Founded in 2013, the York Human Rights Film Festival aims to raise awareness of human rights issues around the world in York through film. This year’s festival, which runs from March 23rd to 29th, was organised by six Human Rights MA students at the University of York with the backing of the university’s Centre for Applied Human Rights and the York Human Rights City Network. It has the theme of ‘Protest’, and the varied programme of films show the global scope of protest and the different meanings that word can have.
The festival’s most high-profile offering is Oscar nominee The Square, which immerses the viewer into the famous democracy protests in Cairo’s Tahrir Square. 7 Lives also looks at the impact of the Arab Spring – in particular, the problem of nostalgia in Tunisia for the dictator Ben Ali’s regime.

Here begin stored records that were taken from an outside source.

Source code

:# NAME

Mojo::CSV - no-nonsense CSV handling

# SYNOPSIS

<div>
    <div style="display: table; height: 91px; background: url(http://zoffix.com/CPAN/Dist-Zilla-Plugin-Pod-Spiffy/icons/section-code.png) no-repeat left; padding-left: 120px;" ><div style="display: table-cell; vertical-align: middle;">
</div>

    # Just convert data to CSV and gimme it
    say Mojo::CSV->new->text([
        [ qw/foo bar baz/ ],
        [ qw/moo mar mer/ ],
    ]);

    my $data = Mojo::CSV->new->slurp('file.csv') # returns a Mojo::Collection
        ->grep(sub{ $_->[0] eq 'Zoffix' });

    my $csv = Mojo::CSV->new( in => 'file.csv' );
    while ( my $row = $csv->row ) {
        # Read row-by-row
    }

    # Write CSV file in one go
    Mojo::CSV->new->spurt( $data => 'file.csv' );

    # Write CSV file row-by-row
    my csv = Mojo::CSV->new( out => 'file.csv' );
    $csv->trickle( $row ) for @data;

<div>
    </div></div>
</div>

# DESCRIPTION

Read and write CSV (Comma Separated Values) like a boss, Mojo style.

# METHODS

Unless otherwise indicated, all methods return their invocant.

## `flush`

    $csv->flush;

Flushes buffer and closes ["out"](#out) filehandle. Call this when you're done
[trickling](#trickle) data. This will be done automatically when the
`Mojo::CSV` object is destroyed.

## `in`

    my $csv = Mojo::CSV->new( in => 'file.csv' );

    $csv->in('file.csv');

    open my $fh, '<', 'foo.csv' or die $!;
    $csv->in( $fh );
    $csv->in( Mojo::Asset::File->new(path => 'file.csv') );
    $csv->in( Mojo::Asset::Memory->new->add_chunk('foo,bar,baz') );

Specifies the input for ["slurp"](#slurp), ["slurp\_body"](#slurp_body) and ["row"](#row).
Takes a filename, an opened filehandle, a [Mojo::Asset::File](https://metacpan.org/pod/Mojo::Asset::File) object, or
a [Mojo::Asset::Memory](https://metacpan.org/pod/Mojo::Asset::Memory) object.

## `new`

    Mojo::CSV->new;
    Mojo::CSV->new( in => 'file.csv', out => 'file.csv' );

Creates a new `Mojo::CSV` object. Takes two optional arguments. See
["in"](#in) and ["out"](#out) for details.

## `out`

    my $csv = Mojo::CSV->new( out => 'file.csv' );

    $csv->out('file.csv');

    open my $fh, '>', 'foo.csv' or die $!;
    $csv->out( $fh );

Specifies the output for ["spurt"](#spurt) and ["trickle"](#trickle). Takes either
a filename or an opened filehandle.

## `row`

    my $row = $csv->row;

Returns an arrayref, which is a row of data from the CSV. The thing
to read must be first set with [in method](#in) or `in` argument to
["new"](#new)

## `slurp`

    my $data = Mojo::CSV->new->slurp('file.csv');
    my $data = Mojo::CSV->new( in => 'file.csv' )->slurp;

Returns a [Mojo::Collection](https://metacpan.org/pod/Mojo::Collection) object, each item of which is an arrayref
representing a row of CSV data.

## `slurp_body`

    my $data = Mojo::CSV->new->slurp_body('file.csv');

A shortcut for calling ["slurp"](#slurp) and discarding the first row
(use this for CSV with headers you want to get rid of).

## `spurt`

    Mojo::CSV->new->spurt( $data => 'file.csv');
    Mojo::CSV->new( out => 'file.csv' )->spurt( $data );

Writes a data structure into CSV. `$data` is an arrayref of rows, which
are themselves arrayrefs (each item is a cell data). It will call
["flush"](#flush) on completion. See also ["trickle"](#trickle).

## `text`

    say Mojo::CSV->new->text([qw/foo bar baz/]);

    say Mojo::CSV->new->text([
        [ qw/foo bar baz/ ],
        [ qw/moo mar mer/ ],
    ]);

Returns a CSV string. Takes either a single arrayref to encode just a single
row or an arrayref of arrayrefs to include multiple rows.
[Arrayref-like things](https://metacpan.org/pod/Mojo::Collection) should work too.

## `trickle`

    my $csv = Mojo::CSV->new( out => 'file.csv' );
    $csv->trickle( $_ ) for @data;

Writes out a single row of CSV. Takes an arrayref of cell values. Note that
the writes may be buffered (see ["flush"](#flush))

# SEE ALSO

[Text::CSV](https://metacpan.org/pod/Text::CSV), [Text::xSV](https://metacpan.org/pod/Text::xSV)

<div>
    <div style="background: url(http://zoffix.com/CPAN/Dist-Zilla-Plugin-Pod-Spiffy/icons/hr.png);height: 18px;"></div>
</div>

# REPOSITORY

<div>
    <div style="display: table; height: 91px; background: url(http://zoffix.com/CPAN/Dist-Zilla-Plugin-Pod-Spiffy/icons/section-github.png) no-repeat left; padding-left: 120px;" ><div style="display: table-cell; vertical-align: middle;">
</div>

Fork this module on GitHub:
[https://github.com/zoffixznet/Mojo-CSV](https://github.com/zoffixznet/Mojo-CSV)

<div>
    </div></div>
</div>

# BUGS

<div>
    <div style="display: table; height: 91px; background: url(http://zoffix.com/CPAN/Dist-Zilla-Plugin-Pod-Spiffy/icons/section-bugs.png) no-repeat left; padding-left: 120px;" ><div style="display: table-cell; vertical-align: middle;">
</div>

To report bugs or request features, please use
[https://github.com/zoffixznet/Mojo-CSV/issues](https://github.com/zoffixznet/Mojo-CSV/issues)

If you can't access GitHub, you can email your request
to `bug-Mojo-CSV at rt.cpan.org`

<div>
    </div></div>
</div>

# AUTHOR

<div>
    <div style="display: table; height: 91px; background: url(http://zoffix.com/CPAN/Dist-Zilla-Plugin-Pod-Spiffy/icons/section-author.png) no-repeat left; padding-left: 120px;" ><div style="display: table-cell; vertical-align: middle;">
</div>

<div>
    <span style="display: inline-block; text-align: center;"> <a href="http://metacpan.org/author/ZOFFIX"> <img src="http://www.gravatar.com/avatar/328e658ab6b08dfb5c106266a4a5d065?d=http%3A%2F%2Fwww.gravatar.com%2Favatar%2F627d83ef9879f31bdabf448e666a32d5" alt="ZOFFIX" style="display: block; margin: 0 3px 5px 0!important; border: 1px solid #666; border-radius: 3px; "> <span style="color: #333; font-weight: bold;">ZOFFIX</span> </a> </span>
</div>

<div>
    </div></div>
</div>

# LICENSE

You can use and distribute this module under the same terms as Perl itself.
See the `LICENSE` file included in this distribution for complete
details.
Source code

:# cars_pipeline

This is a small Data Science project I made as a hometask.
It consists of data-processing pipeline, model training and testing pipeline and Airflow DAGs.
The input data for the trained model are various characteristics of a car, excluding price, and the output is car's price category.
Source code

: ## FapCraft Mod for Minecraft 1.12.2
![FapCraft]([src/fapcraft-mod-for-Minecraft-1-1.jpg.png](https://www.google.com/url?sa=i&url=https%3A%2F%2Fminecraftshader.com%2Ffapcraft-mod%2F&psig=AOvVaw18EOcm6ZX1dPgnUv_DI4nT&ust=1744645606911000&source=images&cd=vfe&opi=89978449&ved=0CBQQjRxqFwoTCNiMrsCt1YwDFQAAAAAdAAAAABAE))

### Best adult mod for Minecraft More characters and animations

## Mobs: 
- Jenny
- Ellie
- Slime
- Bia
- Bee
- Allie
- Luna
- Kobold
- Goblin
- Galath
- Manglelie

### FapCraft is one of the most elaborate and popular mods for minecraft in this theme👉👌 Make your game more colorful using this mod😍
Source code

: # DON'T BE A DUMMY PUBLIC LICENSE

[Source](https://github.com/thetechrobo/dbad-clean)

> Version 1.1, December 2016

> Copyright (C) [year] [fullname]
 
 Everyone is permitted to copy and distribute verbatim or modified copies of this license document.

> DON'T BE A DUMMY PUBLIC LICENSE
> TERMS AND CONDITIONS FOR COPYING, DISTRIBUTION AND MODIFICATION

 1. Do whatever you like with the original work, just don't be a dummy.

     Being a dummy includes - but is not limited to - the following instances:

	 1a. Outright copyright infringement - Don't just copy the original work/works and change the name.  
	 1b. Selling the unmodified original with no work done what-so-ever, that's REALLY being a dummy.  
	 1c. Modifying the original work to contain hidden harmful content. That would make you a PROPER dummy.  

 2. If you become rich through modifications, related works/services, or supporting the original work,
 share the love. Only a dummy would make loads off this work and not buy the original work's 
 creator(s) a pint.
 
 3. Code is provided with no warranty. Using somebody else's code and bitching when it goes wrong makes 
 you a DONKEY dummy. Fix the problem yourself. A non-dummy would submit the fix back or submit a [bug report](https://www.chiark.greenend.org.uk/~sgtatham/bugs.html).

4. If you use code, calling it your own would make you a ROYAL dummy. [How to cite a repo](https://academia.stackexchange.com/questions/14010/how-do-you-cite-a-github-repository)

Elsewhere, Dangerous Acts considers the power of art as a form of protest by following Free Theater’s resistance movement in the totalitarian state of Belarus, while BANANAS!* sheds light on the global politics of food through the case of twelve Nicaraguan banana growers who sued their employers for using a banned pesticide which causes sterility.
The screenings will be accompanied by talks from human rights activists from the countries affected, as well as University of York lecturer Carrie Bradshaw. The Square and 7 Lives screenings are both free – in the case of The Square, there’s even free vegan food thanks to Food Not Bombs. Why not give one of the screenings a go and find out some more about the fight against injustice?